I’ve had a bit of a tough week. Not for any real reason in particular. It’s just been one of those weeks where life gets you a little down and you feel a bit weary. I’ve been a bit beat down parenting wise. And again, not because of anything major, but rather all the minor things. Like how many times do I have to remind people to pick up towels? Is there a magic number, because I think I would feel better if there was. Or is it just an infinite number and one day they might get it?
It’s getting towards the end of term and everyone is a bit tired, and a bit over everything. I seem to be meeting more resistance than normal and it’s exhausting. I’m fed up with fighting; I would just like for things to be easy and pleasant and to not feel like I’m failing this mothering gig quite so much.
The two older girls have been a bit more contrary lately, and with one of them at least, I know why. She’s got stuff going on that’s hard to deal with at any age, but especially if you’re a little girl. And then there’s other things on top of that.
Boys will be boys they say, but girls will also be girls, and sometimes, sadly, that brings with it a wave of bitchiness that makes you want to pull your hair out. We are dealing with this in a reasonably significant matter at the moment. On the one hand, it’s just par for the course, but on the other, being told people aren’t allowed to be your friend does not make for warm fuzzies.
No parent wants to see their child hurt, but there’s something about the malicious intent of nastiness that brings out my inner mama-bear. I’ve been cranky- super cranky. I’m tired and exhausted and got enough on my plate without that kind if rubbish on top.
I’ve had no compassion for this other girl, or, in truth, her family. Just a bit of angry judgement because things shouldn’t be this way.
I’m ashamed to admit that. And so sorry that’s how I’ve felt. 🙁
It wasn’t until yesterday, after a chat with a friend, that the thought occurred to me: maybe it’s tough all over?
I mean I’m not naive enough to believe that my child is completely innocent in everything and does not have a part to play in any kind of conflict situation; I have had conversations about what role she was playing in this particular tale. Where there things she could do differently?
But what I hadn’t considered was that maybe this girl was going through her own dramas and this was how she was coping? Not that there is ever an excuse for nastiness, but still…
And maybe her mum does know what’s going on, and is trying to deal with it, and not just ignoring it like I angrily assumed. Maybe, just maybe, she is tired too. Exhausted from having arguments about towels on floors, and homework being done, and dinner needing to be cooked every single night.

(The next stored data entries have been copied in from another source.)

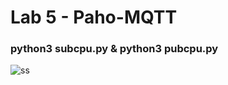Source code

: # Lab 5 - Paho-MQTT

### python3 subcpu.py & python3 pubcpu.py

![ss](https://github.com/rkaspar123/CPE322/assets/123090388/271d5f9e-d8c8-4afc-b58c-a1d7d0877b88)

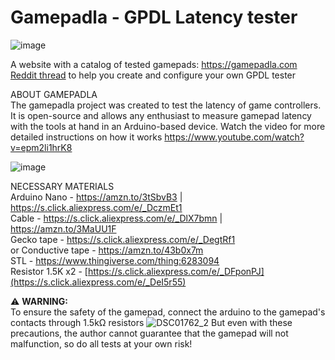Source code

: # Gamepadla - GPDL Latency tester
![image](https://github.com/cakama3a/GPDL/assets/15096106/0518b60b-ef90-43f7-9594-721d912dac04)

A website with a catalog of tested gamepads: https://gamepadla.com  
[Reddit thread](https://www.reddit.com/r/Gamepadla/comments/1bdqduh/help_with_building_and_configuring_the_arduino/) to help you create and configure your own GPDL tester  

ABOUT GAMEPADLA  
The gamepadla project was created to test the latency of game controllers. It is open-source and allows any enthusiast to measure gamepad latency with the tools at hand in an Arduino-based device.
Watch the video for more detailed instructions on how it works https://www.youtube.com/watch?v=epm2li1hrK8  

![image](https://github.com/cakama3a/GPDL/assets/15096106/cd36b1d5-f1b3-49d9-b0e8-a1b1e9211546)

  
NECESSARY MATERIALS  
Arduino Nano - https://amzn.to/3tSbvB3 | https://s.click.aliexpress.com/e/_DczmEt1  
Cable - https://s.click.aliexpress.com/e/_DlX7bmn | https://amzn.to/3MaUU1F  
Gecko tape - https://s.click.aliexpress.com/e/_DegtRf1  
or Conductive tape - https://amzn.to/43b0x7m  
STL - https://www.thingiverse.com/thing:6283094  
Resistor 1.5K x2 - [https://s.click.aliexpress.com/e/_DFponPJ](https://s.click.aliexpress.com/e/_DeI5r55)

⚠️ **WARNING:**  
To ensure the safety of the gamepad, connect the arduino to the gamepad's contacts through 1.5kΩ resistors
![DSC01762_2](https://github.com/cakama3a/GPDL/assets/15096106/05322302-6f0e-494a-adc2-253bdd8cb30b)
But even with these precautions, the author cannot guarantee that the gamepad will not malfunction, so do all tests at your own risk!  
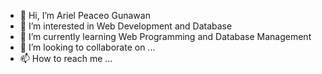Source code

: - 👋 Hi, I’m Ariel Peaceo Gunawan 
- 👀 I’m interested in Web Development and Database
- 🌱 I’m currently learning Web Programming and Database Management
- 💞️ I’m looking to collaborate on ...
- 📫 How to reach me ...

<!---
Kouci01/Kouci01 is a ✨ special ✨ repository because its `README.md` (this file) appears on your GitHub profile.
You can click the Preview link to take a look at your changes.
--->
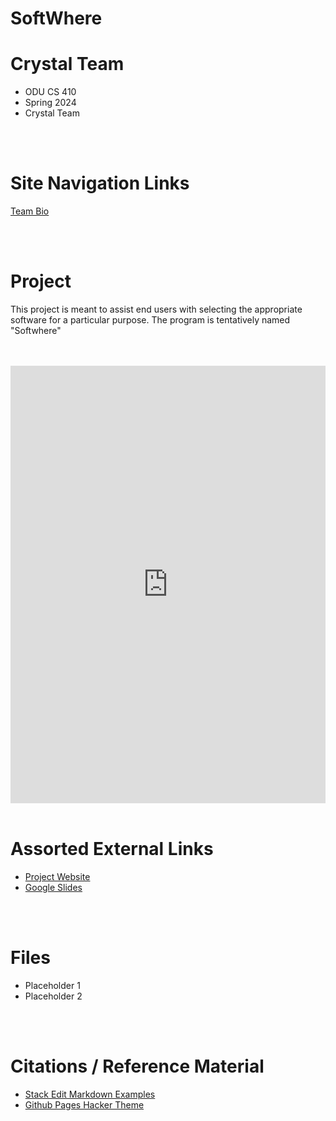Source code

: # SoftWhere

# Crystal Team
- ODU CS 410
- Spring 2024
- Crystal Team


<br>
<br>

# Site Navigation Links
[Team Bio](team_bio.md)


<br>
<br>


# Project
This project is meant to assist end users with selecting the appropriate software for a particular purpose. The program is tentatively named "Softwhere"

<br>
<br>

<iframe
src="https://docs.google.com/presentation/d/e/2PACX-1vSaeoCPtZjtZ9KiRrefxHxsNMJFQV60elhntqqDzTHL3oQ_2MmSTsSll9bGQTXRbAE26xRX7lCCEf06/embed?start=true&loop=true&delayms=3000"
frameborder="0"
height="700"
width="100%"
allowfullscreen="true"
mozallowfullscreen="true"
webkitallowfullscreen="true">
</iframe>

<br>
<br>

# Assorted External Links
- [Project Website](https://rgera002.github.io/Spring-2024-Crystal-Team-CS410/)
- [Google Slides](https://docs.google.com/presentation/d/1V-B-J1mgXTi4ozUaZv1W4ieMAi7zzdfW2sztKeJuYuo/edit#slide=id.p)

<br>
<br>

# Files
- Placeholder 1
- Placeholder 2

<br>
<br>


# Citations / Reference Material
- [Stack Edit Markdown Examples](https://stackedit.io/app#)
- [Github Pages Hacker Theme](https://pages-themes.github.io/hacker/)

<br>
<br>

Maybe tonight she too is sitting on her couch going, ‘what on earth am I doing wrong? How can I be a better mum?’
Because truth be told, most of the mums I meet aren’t deliberately ignoring bad behaviour or condoning it; most of the time we’re all just doing our best and hoping we don’t mess up the tiny people too much.
The least we can give each other is the benefit of the doubt.
It’s been a tough week. I’m tired and over it and less compassionate than I care to admit.
But really, that’s not any kind of excuse. Just like nastiness is never justified, kindness and grace are never unnecessary. Time to start living it.